*THE TASK*.
Transcribe the records in full, keeping every word exactly as given.

"""

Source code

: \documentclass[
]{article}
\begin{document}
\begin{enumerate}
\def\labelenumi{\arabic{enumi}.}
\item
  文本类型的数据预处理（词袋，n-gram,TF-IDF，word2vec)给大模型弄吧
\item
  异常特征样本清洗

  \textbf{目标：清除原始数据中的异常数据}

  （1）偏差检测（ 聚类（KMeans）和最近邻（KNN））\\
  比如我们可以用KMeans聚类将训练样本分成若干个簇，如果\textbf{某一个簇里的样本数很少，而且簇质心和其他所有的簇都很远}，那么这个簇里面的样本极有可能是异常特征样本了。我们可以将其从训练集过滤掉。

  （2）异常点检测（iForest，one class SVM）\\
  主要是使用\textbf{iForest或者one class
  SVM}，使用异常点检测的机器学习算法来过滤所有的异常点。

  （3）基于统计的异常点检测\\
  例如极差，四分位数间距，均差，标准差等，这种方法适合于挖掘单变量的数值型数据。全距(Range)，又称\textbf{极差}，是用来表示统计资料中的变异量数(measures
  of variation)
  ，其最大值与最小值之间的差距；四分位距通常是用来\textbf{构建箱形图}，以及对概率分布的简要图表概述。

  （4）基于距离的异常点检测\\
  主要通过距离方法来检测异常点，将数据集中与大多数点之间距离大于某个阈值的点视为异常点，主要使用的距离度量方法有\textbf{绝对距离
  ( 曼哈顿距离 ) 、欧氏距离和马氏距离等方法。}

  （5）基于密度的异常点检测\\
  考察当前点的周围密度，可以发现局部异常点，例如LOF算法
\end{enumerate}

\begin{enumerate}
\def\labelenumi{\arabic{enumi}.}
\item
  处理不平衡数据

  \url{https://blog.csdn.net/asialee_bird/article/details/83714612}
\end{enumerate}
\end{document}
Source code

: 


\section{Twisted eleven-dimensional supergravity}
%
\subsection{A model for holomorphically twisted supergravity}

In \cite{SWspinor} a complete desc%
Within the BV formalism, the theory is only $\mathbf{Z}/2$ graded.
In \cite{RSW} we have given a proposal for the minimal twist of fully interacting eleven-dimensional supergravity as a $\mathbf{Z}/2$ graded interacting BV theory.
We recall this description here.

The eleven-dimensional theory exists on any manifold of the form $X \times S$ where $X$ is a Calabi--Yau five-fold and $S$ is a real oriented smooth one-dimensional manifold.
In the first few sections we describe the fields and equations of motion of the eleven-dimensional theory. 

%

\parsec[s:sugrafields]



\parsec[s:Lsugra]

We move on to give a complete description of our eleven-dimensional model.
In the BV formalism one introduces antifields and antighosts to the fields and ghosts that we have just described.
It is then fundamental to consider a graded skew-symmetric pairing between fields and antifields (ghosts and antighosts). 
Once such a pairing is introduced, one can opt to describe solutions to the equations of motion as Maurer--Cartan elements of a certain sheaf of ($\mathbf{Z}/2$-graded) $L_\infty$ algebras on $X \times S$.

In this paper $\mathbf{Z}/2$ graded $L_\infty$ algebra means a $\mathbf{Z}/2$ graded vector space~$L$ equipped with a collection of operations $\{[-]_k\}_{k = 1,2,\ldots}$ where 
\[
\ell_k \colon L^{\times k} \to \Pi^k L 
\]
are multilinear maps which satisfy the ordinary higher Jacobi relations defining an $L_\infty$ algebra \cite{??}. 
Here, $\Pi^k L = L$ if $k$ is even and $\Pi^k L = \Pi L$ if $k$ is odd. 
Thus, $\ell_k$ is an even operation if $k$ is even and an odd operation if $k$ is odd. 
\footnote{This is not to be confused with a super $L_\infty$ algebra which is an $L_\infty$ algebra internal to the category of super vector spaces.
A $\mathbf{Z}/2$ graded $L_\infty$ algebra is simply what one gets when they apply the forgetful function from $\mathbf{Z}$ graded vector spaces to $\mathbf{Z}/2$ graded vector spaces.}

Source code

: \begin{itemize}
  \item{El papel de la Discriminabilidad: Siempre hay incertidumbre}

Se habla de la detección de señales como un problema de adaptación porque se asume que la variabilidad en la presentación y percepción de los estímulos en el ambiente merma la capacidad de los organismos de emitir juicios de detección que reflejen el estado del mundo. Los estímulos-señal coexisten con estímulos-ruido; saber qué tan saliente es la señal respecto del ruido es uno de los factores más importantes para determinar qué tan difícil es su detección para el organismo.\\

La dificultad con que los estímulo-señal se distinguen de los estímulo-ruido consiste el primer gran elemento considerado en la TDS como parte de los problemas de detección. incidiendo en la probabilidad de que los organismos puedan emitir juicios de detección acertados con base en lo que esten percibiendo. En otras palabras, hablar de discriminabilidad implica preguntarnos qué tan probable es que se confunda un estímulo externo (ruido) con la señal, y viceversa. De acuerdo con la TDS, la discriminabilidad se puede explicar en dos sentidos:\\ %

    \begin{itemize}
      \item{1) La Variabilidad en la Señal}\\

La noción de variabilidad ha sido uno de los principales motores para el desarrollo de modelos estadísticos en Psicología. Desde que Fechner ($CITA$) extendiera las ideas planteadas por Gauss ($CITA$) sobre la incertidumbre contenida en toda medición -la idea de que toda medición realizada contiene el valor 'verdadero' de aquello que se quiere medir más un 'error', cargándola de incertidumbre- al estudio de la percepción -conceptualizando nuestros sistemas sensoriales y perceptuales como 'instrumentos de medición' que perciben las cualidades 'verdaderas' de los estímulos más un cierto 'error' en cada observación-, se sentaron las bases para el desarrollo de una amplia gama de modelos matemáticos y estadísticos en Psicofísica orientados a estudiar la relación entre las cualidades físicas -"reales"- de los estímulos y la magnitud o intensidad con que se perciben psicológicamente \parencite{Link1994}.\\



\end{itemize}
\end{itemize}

"""

*ANSWER AREA*.
Source code

: \documentclass[
]{article}
\begin{document}
\begin{enumerate}
\def\labelenumi{\arabic{enumi}.}
\item
  文本类型的数据预处理（词袋，n-gram,TF-IDF，word2vec)给大模型弄吧
\item
  异常特征样本清洗

  \textbf{目标：清除原始数据中的异常数据}

  （1）偏差检测（ 聚类（KMeans）和最近邻（KNN））\\
  比如我们可以用KMeans聚类将训练样本分成若干个簇，如果\textbf{某一个簇里的样本数很少，而且簇质心和其他所有的簇都很远}，那么这个簇里面的样本极有可能是异常特征样本了。我们可以将其从训练集过滤掉。

  （2）异常点检测（iForest，one class SVM）\\
  主要是使用\textbf{iForest或者one class
  SVM}，使用异常点检测的机器学习算法来过滤所有的异常点。

  （3）基于统计的异常点检测\\
  例如极差，四分位数间距，均差，标准差等，这种方法适合于挖掘单变量的数值型数据。全距(Range)，又称\textbf{极差}，是用来表示统计资料中的变异量数(measures
  of variation)
  ，其最大值与最小值之间的差距；四分位距通常是用来\textbf{构建箱形图}，以及对概率分布的简要图表概述。

  （4）基于距离的异常点检测\\
  主要通过距离方法来检测异常点，将数据集中与大多数点之间距离大于某个阈值的点视为异常点，主要使用的距离度量方法有\textbf{绝对距离
  ( 曼哈顿距离 ) 、欧氏距离和马氏距离等方法。}

  （5）基于密度的异常点检测\\
  考察当前点的周围密度，可以发现局部异常点，例如LOF算法
\end{enumerate}

\begin{enumerate}
\def\labelenumi{\arabic{enumi}.}
\item
  处理不平衡数据

  \url{https://blog.csdn.net/asialee_bird/article/details/83714612}
\end{enumerate}
\end{document}
Source code

: 


\section{Twisted eleven-dimensional supergravity}
%
\subsection{A model for holomorphically twisted supergravity}

In \cite{SWspinor} a complete desc%
Within the BV formalism, the theory is only $\mathbf{Z}/2$ graded.
In \cite{RSW} we have given a proposal for the minimal twist of fully interacting eleven-dimensional supergravity as a $\mathbf{Z}/2$ graded interacting BV theory.
We recall this description here.

The eleven-dimensional theory exists on any manifold of the form $X \times S$ where $X$ is a Calabi--Yau five-fold and $S$ is a real oriented smooth one-dimensional manifold.
In the first few sections we describe the fields and equations of motion of the eleven-dimensional theory. 

%

\parsec[s:sugrafields]



\parsec[s:Lsugra]

We move on to give a complete description of our eleven-dimensional model.
In the BV formalism one introduces antifields and antighosts to the fields and ghosts that we have just described.
It is then fundamental to consider a graded skew-symmetric pairing between fields and antifields (ghosts and antighosts). 
Once such a pairing is introduced, one can opt to describe solutions to the equations of motion as Maurer--Cartan elements of a certain sheaf of ($\mathbf{Z}/2$-graded) $L_\infty$ algebras on $X \times S$.

In this paper $\mathbf{Z}/2$ graded $L_\infty$ algebra means a $\mathbf{Z}/2$ graded vector space~$L$ equipped with a collection of operations $\{[-]_k\}_{k = 1,2,\ldots}$ where 
\[
\ell_k \colon L^{\times k} \to \Pi^k L 
\]
are multilinear maps which satisfy the ordinary higher Jacobi relations defining an $L_\infty$ algebra \cite{??}. 
Here, $\Pi^k L = L$ if $k$ is even and $\Pi^k L = \Pi L$ if $k$ is odd. 
Thus, $\ell_k$ is an even operation if $k$ is even and an odd operation if $k$ is odd. 
\footnote{This is not to be confused with a super $L_\infty$ algebra which is an $L_\infty$ algebra internal to the category of super vector spaces.
A $\mathbf{Z}/2$ graded $L_\infty$ algebra is simply what one gets when they apply the forgetful function from $\mathbf{Z}$ graded vector spaces to $\mathbf{Z}/2$ graded vector spaces.}

Source code

: \begin{itemize}
  \item{El papel de la Discriminabilidad: Siempre hay incertidumbre}

Se habla de la detección de señales como un problema de adaptación porque se asume que la variabilidad en la presentación y percepción de los estímulos en el ambiente merma la capacidad de los organismos de emitir juicios de detección que reflejen el estado del mundo. Los estímulos-señal coexisten con estímulos-ruido; saber qué tan saliente es la señal respecto del ruido es uno de los factores más importantes para determinar qué tan difícil es su detección para el organismo.\\

La dificultad con que los estímulo-señal se distinguen de los estímulo-ruido consiste el primer gran elemento considerado en la TDS como parte de los problemas de detección. incidiendo en la probabilidad de que los organismos puedan emitir juicios de detección acertados con base en lo que esten percibiendo. En otras palabras, hablar de discriminabilidad implica preguntarnos qué tan probable es que se confunda un estímulo externo (ruido) con la señal, y viceversa. De acuerdo con la TDS, la discriminabilidad se puede explicar en dos sentidos:\\ %

    \begin{itemize}
      \item{1) La Variabilidad en la Señal}\\

La noción de variabilidad ha sido uno de los principales motores para el desarrollo de modelos estadísticos en Psicología. Desde que Fechner ($CITA$) extendiera las ideas planteadas por Gauss ($CITA$) sobre la incertidumbre contenida en toda medición -la idea de que toda medición realizada contiene el valor 'verdadero' de aquello que se quiere medir más un 'error', cargándola de incertidumbre- al estudio de la percepción -conceptualizando nuestros sistemas sensoriales y perceptuales como 'instrumentos de medición' que perciben las cualidades 'verdaderas' de los estímulos más un cierto 'error' en cada observación-, se sentaron las bases para el desarrollo de una amplia gama de modelos matemáticos y estadísticos en Psicofísica orientados a estudiar la relación entre las cualidades físicas -"reales"- de los estímulos y la magnitud o intensidad con que se perciben psicológicamente \parencite{Link1994}.\\



\end{itemize}
\end{itemize}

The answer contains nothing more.